### [Your goal]
Word for word, transcribe the data below from the line with "- Troubleshooting section with common issues" to the line with "- Searched entire", keeping both of those lines.

### [Data for this task]
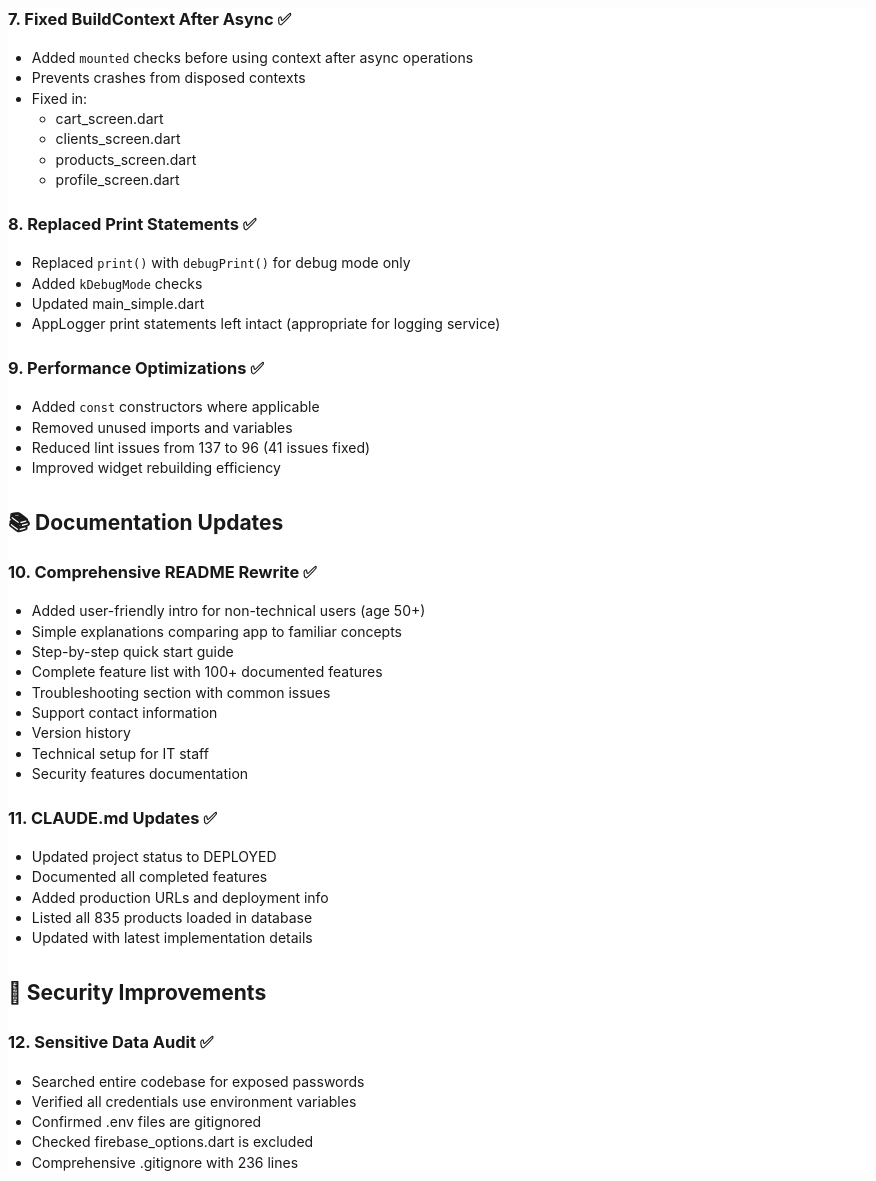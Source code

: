 ### 7. **Fixed BuildContext After Async** ✅
- Added `mounted` checks before using context after async operations
- Prevents crashes from disposed contexts
- Fixed in:
  - cart_screen.dart
  - clients_screen.dart
  - products_screen.dart
  - profile_screen.dart

### 8. **Replaced Print Statements** ✅
- Replaced `print()` with `debugPrint()` for debug mode only
- Added `kDebugMode` checks
- Updated main_simple.dart
- AppLogger print statements left intact (appropriate for logging service)

### 9. **Performance Optimizations** ✅
- Added `const` constructors where applicable
- Removed unused imports and variables
- Reduced lint issues from 137 to 96 (41 issues fixed)
- Improved widget rebuilding efficiency

## 📚 Documentation Updates

### 10. **Comprehensive README Rewrite** ✅
- Added user-friendly intro for non-technical users (age 50+)
- Simple explanations comparing app to familiar concepts
- Step-by-step quick start guide
- Complete feature list with 100+ documented features
- Troubleshooting section with common issues
- Support contact information
- Version history
- Technical setup for IT staff
- Security features documentation

### 11. **CLAUDE.md Updates** ✅
- Updated project status to DEPLOYED
- Documented all completed features
- Added production URLs and deployment info
- Listed all 835 products loaded in database
- Updated with latest implementation details

## 🔐 Security Improvements

### 12. **Sensitive Data Audit** ✅
- Searched entire codebase for exposed passwords
- Verified all credentials use environment variables
- Confirmed .env files are gitignored
- Checked firebase_options.dart is excluded
- Comprehensive .gitignore with 236 lines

### [Reply]
- Troubleshooting section with common issues
- Support contact information
- Version history
- Technical setup for IT staff
- Security features documentation

### 11. **CLAUDE.md Updates** ✅
- Updated project status to DEPLOYED
- Documented all completed features
- Added production URLs and deployment info
- Listed all 835 products loaded in database
- Updated with latest implementation details

## 🔐 Security Improvements

### 12. **Sensitive Data Audit** ✅
- Searched entire codebase for exposed passwords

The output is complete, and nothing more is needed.